| SUPPLIED MATERIAL |
# # # #

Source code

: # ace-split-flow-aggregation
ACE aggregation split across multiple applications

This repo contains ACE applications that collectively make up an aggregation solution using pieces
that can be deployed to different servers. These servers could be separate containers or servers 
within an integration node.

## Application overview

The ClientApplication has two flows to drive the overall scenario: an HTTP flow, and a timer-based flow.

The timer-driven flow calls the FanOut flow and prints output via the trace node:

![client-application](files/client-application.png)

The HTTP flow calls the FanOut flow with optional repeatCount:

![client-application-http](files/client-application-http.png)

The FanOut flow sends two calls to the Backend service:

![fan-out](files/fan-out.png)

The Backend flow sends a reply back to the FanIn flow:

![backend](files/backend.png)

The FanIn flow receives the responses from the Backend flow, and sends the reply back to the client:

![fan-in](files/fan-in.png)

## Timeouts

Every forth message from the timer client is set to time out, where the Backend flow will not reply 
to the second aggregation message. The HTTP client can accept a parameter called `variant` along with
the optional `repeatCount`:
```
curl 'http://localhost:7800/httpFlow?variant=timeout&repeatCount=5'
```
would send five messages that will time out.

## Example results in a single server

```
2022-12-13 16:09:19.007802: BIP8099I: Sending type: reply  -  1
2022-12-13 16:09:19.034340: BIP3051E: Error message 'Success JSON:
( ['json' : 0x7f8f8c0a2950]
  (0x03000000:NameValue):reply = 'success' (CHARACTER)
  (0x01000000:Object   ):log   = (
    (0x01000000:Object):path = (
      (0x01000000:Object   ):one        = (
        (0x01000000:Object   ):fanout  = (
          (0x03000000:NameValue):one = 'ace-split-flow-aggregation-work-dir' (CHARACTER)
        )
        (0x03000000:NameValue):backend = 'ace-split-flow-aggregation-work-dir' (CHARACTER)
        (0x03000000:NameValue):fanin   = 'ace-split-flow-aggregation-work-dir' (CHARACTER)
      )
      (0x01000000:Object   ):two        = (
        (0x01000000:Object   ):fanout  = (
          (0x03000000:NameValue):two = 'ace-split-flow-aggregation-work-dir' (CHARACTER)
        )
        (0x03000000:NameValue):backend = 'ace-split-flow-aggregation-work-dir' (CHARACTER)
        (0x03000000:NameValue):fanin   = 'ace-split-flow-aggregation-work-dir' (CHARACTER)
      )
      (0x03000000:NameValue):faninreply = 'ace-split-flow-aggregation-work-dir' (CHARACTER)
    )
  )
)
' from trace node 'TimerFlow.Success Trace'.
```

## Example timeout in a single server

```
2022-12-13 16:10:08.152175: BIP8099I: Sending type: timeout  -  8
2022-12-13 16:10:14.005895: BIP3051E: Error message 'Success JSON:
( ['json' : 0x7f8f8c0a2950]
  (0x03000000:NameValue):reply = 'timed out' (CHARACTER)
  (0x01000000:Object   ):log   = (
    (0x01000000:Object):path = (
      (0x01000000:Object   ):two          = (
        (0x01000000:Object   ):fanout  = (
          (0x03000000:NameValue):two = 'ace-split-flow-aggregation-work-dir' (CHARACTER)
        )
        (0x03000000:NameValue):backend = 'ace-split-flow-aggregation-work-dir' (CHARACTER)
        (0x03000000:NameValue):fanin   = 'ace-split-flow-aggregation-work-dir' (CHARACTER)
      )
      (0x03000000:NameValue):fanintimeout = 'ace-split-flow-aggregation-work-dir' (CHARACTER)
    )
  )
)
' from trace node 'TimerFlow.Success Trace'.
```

# # # #

| ABOUT THIS TASK |
Restate each of the records exactly, leaving nothing out.

| ANSWER FOR THIS EXERCISE |
Source code

: # ace-split-flow-aggregation
ACE aggregation split across multiple applications

This repo contains ACE applications that collectively make up an aggregation solution using pieces
that can be deployed to different servers. These servers could be separate containers or servers 
within an integration node.

## Application overview

The ClientApplication has two flows to drive the overall scenario: an HTTP flow, and a timer-based flow.

The timer-driven flow calls the FanOut flow and prints output via the trace node:

![client-application](files/client-application.png)

The HTTP flow calls the FanOut flow with optional repeatCount:

![client-application-http](files/client-application-http.png)

The FanOut flow sends two calls to the Backend service:

![fan-out](files/fan-out.png)

The Backend flow sends a reply back to the FanIn flow:

![backend](files/backend.png)

The FanIn flow receives the responses from the Backend flow, and sends the reply back to the client:

![fan-in](files/fan-in.png)

## Timeouts

Every forth message from the timer client is set to time out, where the Backend flow will not reply 
to the second aggregation message. The HTTP client can accept a parameter called `variant` along with
the optional `repeatCount`:
```
curl 'http://localhost:7800/httpFlow?variant=timeout&repeatCount=5'
```
would send five messages that will time out.

## Example results in a single server

```
2022-12-13 16:09:19.007802: BIP8099I: Sending type: reply  -  1
2022-12-13 16:09:19.034340: BIP3051E: Error message 'Success JSON:
( ['json' : 0x7f8f8c0a2950]
  (0x03000000:NameValue):reply = 'success' (CHARACTER)
  (0x01000000:Object   ):log   = (
    (0x01000000:Object):path = (
      (0x01000000:Object   ):one        = (
        (0x01000000:Object   ):fanout  = (
          (0x03000000:NameValue):one = 'ace-split-flow-aggregation-work-dir' (CHARACTER)
        )
        (0x03000000:NameValue):backend = 'ace-split-flow-aggregation-work-dir' (CHARACTER)
        (0x03000000:NameValue):fanin   = 'ace-split-flow-aggregation-work-dir' (CHARACTER)
      )
      (0x01000000:Object   ):two        = (
        (0x01000000:Object   ):fanout  = (
          (0x03000000:NameValue):two = 'ace-split-flow-aggregation-work-dir' (CHARACTER)
        )
        (0x03000000:NameValue):backend = 'ace-split-flow-aggregation-work-dir' (CHARACTER)
        (0x03000000:NameValue):fanin   = 'ace-split-flow-aggregation-work-dir' (CHARACTER)
      )
      (0x03000000:NameValue):faninreply = 'ace-split-flow-aggregation-work-dir' (CHARACTER)
    )
  )
)
' from trace node 'TimerFlow.Success Trace'.
```

## Example timeout in a single server

```
2022-12-13 16:10:08.152175: BIP8099I: Sending type: timeout  -  8
2022-12-13 16:10:14.005895: BIP3051E: Error message 'Success JSON:
( ['json' : 0x7f8f8c0a2950]
  (0x03000000:NameValue):reply = 'timed out' (CHARACTER)
  (0x01000000:Object   ):log   = (
    (0x01000000:Object):path = (
      (0x01000000:Object   ):two          = (
        (0x01000000:Object   ):fanout  = (
          (0x03000000:NameValue):two = 'ace-split-flow-aggregation-work-dir' (CHARACTER)
        )
        (0x03000000:NameValue):backend = 'ace-split-flow-aggregation-work-dir' (CHARACTER)
        (0x03000000:NameValue):fanin   = 'ace-split-flow-aggregation-work-dir' (CHARACTER)
      )
      (0x03000000:NameValue):fanintimeout = 'ace-split-flow-aggregation-work-dir' (CHARACTER)
    )
  )
)
' from trace node 'TimerFlow.Success Trace'.
```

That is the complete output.